STAznanost

Three Slovenian researchers win prestigious EU grants

Ljubljana, 31 March - Three researchers from the Jožef Stefan Institute (IJS) and the National Institute of Chemistry have won over seven million euro in European Research Council (ERC) funding for their research projects in physics and biomedicine.

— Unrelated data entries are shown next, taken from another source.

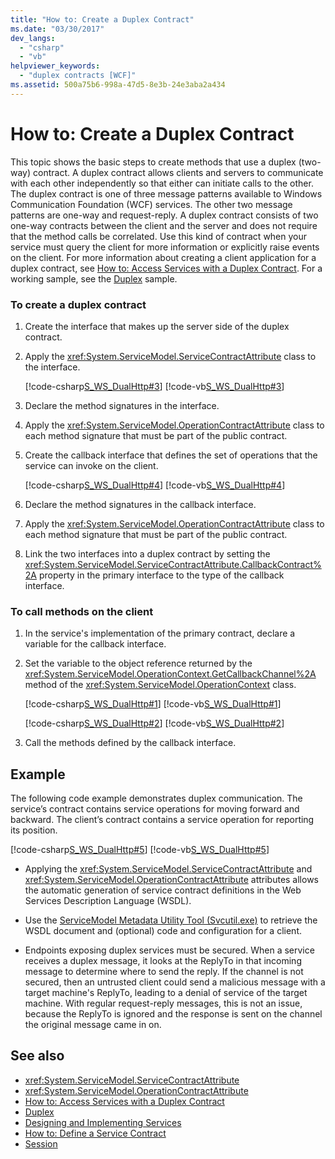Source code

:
 ```yaml
---
title: "How to: Create a Duplex Contract"
ms.date: "03/30/2017"
dev_langs: 
  - "csharp"
  - "vb"
helpviewer_keywords: 
  - "duplex contracts [WCF]"
ms.assetid: 500a75b6-998a-47d5-8e3b-24e3aba2a434
---
```

# How to: Create a Duplex Contract
This topic shows the basic steps to create methods that use a duplex (two-way) contract. A duplex contract allows clients and servers to communicate with each other independently so that either can initiate calls to the other. The duplex contract is one of three message patterns available to Windows Communication Foundation (WCF) services. The other two message patterns are one-way and request-reply. A duplex contract consists of two one-way contracts between the client and the server and does not require that the method calls be correlated. Use this kind of contract when your service must query the client for more information or explicitly raise events on the client. For more information about creating a client application for a duplex contract, see [How to: Access Services with a Duplex Contract](../../../../docs/framework/wcf/feature-details/how-to-access-services-with-a-duplex-contract.md). For a working sample, see the [Duplex](../../../../docs/framework/wcf/samples/duplex.md) sample.  
  
### To create a duplex contract  
  
1.  Create the interface that makes up the server side of the duplex contract.  
  
2.  Apply the <xref:System.ServiceModel.ServiceContractAttribute> class to the interface.  
  
     [!code-csharp[S_WS_DualHttp#3](../../../../samples/snippets/csharp/VS_Snippets_CFX/s_ws_dualhttp/cs/service.cs#3)]
     [!code-vb[S_WS_DualHttp#3](../../../../samples/snippets/visualbasic/VS_Snippets_CFX/s_ws_dualhttp/vb/service.vb#3)]  
  
3.  Declare the method signatures in the interface.  
  
4.  Apply the <xref:System.ServiceModel.OperationContractAttribute> class to each method signature that must be part of the public contract.  
  
5.  Create the callback interface that defines the set of operations that the service can invoke on the client.  
  
     [!code-csharp[S_WS_DualHttp#4](../../../../samples/snippets/csharp/VS_Snippets_CFX/s_ws_dualhttp/cs/service.cs#4)]
     [!code-vb[S_WS_DualHttp#4](../../../../samples/snippets/visualbasic/VS_Snippets_CFX/s_ws_dualhttp/vb/service.vb#4)]  
  
6.  Declare the method signatures in the callback interface.  
  
7.  Apply the <xref:System.ServiceModel.OperationContractAttribute> class to each method signature that must be part of the public contract.  
  
8.  Link the two interfaces into a duplex contract by setting the <xref:System.ServiceModel.ServiceContractAttribute.CallbackContract%2A> property in the primary interface to the type of the callback interface.  
  
### To call methods on the client  
  
1.  In the service's implementation of the primary contract, declare a variable for the callback interface.  
  
2.  Set the variable to the object reference returned by the <xref:System.ServiceModel.OperationContext.GetCallbackChannel%2A> method of the <xref:System.ServiceModel.OperationContext> class.  
  
     [!code-csharp[S_WS_DualHttp#1](../../../../samples/snippets/csharp/VS_Snippets_CFX/s_ws_dualhttp/cs/service.cs#1)]
     [!code-vb[S_WS_DualHttp#1](../../../../samples/snippets/visualbasic/VS_Snippets_CFX/s_ws_dualhttp/vb/service.vb#1)]  
  
     [!code-csharp[S_WS_DualHttp#2](../../../../samples/snippets/csharp/VS_Snippets_CFX/s_ws_dualhttp/cs/service.cs#2)]
     [!code-vb[S_WS_DualHttp#2](../../../../samples/snippets/visualbasic/VS_Snippets_CFX/s_ws_dualhttp/vb/service.vb#2)]  
  
3.  Call the methods defined by the callback interface.  
  
## Example  
 The following code example demonstrates duplex communication. The service’s contract contains service operations for moving forward and backward. The client’s contract contains a service operation for reporting its position.  
  
 [!code-csharp[S_WS_DualHttp#5](../../../../samples/snippets/csharp/VS_Snippets_CFX/s_ws_dualhttp/cs/service.cs#5)]
 [!code-vb[S_WS_DualHttp#5](../../../../samples/snippets/visualbasic/VS_Snippets_CFX/s_ws_dualhttp/vb/service.vb#5)]  
  
-   Applying the <xref:System.ServiceModel.ServiceContractAttribute> and <xref:System.ServiceModel.OperationContractAttribute> attributes allows the automatic generation of service contract definitions in the Web Services Description Language (WSDL).  
  
-   Use the [ServiceModel Metadata Utility Tool (Svcutil.exe)](../../../../docs/framework/wcf/servicemodel-metadata-utility-tool-svcutil-exe.md) to retrieve the WSDL document and (optional) code and configuration for a client.  
  
-   Endpoints exposing duplex services must be secured. When a service receives a duplex message, it looks at the ReplyTo in that incoming message to determine where to send the reply. If the channel is not secured, then an untrusted client could send a malicious message with a target machine's ReplyTo, leading to a denial of service of the target machine. With regular request-reply messages, this is not an issue, because the ReplyTo is ignored and the response is sent on the channel the original message came in on.  
  
## See also
- <xref:System.ServiceModel.ServiceContractAttribute>
- <xref:System.ServiceModel.OperationContractAttribute>
- [How to: Access Services with a Duplex Contract](../../../../docs/framework/wcf/feature-details/how-to-access-services-with-a-duplex-contract.md)
- [Duplex](../../../../docs/framework/wcf/samples/duplex.md)
- [Designing and Implementing Services](../../../../docs/framework/wcf/designing-and-implementing-services.md)
- [How to: Define a Service Contract](../../../../docs/framework/wcf/how-to-define-a-wcf-service-contract.md)
- [Session](../../../../docs/framework/wcf/samples/session.md)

Ljubljana Researcher Peter Križan. Photo: Tamino Petelinšek/STA

Ljubljana
Researcher Peter Križan.
Photo: Tamino Petelinšek/STA

Ljubljana, Kemijski inštitut. V okviru Tedna Kemijskega inštituta je potekalo predavanje znanstvenika Igorja Muševiča z Instituta Jožef Stefan z naslovom Liquid Crystal Colloids. Foto: Nebojša Tejić/STA

Ljubljana, Kemijski inštitut.
V okviru Tedna Kemijskega inštituta je potekalo predavanje znanstvenika Igorja Muševiča z Instituta Jožef Stefan z naslovom Liquid Crystal Colloids.
Foto: Nebojša Tejić/STA

The Slovenian projects winning the ERC Advanced Grant 2019 will be led by senior researchers Peter Križan and Igor Muševič, both from the ISJ, and Matej Praprotnik from the Chemistry Institute.

Križan from the IJS's department for experimental elementary particles physics has won EUR 2.4 million for a five-year project termed Flavour Anomalies with Advanced Particle Identification MEthods (FAIME), which will try to identify new phenomena in elementary particles, focussing on the B mesons.

The IJS hopes it could revolutionise elementary particle physics and humanity's understanding of the development of space and of nature in general.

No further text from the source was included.